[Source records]
======

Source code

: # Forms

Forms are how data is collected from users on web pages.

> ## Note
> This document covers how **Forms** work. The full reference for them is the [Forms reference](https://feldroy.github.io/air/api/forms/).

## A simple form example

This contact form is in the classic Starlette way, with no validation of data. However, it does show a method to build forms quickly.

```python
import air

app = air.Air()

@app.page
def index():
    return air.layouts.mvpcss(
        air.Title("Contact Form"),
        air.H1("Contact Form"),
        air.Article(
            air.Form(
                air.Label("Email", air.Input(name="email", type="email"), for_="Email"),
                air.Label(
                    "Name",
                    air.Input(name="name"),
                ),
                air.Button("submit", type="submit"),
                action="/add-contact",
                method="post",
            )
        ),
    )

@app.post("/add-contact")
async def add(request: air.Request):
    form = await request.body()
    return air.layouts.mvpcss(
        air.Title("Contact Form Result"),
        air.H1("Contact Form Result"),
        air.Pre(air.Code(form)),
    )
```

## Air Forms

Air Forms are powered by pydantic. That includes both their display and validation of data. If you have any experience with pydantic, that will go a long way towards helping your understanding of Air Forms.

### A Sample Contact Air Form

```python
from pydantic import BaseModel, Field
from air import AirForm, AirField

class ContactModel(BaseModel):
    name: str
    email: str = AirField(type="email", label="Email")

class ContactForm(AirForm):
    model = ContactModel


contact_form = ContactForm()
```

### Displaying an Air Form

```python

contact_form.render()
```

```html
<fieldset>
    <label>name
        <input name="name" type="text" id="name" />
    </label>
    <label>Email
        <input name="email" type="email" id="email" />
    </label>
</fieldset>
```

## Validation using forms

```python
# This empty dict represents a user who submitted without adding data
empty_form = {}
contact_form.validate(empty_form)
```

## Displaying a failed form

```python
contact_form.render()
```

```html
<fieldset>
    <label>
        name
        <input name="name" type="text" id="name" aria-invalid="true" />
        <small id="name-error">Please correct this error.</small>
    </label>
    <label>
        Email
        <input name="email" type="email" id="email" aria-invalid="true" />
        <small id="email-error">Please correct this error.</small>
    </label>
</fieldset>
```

======

§ Work task:
Every line of the data above that includes "Result" should be listed.

§ Reply to the exercise:
        air.Title("Contact Form Result"),
        air.H1("Contact Form Result"),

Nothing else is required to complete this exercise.